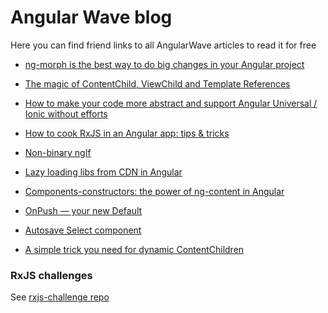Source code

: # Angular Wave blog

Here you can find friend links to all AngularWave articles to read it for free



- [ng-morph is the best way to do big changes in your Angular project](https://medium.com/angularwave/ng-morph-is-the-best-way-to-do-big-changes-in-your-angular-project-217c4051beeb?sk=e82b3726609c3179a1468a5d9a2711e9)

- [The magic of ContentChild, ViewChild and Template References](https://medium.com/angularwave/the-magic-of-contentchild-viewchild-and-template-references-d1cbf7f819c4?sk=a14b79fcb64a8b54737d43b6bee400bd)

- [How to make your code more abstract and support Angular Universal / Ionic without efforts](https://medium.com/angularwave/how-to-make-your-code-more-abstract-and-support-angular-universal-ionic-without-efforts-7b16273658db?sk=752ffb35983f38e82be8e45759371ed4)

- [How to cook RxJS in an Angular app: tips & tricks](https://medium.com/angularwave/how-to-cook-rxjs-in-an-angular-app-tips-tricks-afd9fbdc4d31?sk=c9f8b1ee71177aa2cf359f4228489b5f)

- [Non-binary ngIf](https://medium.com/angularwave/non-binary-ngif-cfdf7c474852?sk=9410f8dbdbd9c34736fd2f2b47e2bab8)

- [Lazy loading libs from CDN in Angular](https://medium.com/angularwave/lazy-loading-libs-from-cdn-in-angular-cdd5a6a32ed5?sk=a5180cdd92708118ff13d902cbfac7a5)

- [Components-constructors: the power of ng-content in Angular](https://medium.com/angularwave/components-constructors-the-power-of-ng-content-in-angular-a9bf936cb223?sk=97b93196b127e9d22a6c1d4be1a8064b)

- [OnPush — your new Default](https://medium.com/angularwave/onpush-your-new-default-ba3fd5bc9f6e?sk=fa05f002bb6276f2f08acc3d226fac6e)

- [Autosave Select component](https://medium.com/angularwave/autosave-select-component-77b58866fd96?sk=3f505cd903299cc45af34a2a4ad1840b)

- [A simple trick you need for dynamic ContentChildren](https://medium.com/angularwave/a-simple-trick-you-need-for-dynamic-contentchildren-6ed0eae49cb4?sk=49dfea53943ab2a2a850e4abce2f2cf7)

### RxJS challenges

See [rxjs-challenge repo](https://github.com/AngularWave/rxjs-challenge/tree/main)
* * *
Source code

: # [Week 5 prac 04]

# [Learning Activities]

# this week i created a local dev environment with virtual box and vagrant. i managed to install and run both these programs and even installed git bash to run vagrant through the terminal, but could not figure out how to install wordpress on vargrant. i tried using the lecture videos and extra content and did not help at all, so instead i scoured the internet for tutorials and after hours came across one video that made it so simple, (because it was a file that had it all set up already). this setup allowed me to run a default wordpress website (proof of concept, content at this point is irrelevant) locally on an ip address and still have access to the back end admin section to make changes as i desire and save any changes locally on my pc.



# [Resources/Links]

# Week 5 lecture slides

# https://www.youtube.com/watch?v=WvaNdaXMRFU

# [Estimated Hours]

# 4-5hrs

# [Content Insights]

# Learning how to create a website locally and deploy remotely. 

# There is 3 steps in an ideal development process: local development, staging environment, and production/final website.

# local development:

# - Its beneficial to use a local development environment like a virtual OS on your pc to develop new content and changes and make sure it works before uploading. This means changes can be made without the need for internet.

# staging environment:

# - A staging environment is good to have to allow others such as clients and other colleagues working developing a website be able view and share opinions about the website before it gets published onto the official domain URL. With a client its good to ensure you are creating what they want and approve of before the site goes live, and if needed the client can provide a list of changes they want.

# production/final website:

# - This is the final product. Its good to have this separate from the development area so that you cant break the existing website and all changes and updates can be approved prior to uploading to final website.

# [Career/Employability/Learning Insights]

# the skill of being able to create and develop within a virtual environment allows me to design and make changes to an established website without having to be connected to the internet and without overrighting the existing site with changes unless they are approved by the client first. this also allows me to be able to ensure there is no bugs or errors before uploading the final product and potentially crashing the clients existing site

§ Directions
In the records above, the line with "- [How to cook" marks the start and the line with "- [Lazy loading" marks the end; copy that stretch exactly, both lines included, and nothing else.

§ Response to the exercise
- [How to cook RxJS in an Angular app: tips & tricks](https://medium.com/angularwave/how-to-cook-rxjs-in-an-angular-app-tips-tricks-afd9fbdc4d31?sk=c9f8b1ee71177aa2cf359f4228489b5f)

- [Non-binary ngIf](https://medium.com/angularwave/non-binary-ngif-cfdf7c474852?sk=9410f8dbdbd9c34736fd2f2b47e2bab8)

- [Lazy loading libs from CDN in Angular](https://medium.com/angularwave/lazy-loading-libs-from-cdn-in-angular-cdd5a6a32ed5?sk=a5180cdd92708118ff13d902cbfac7a5)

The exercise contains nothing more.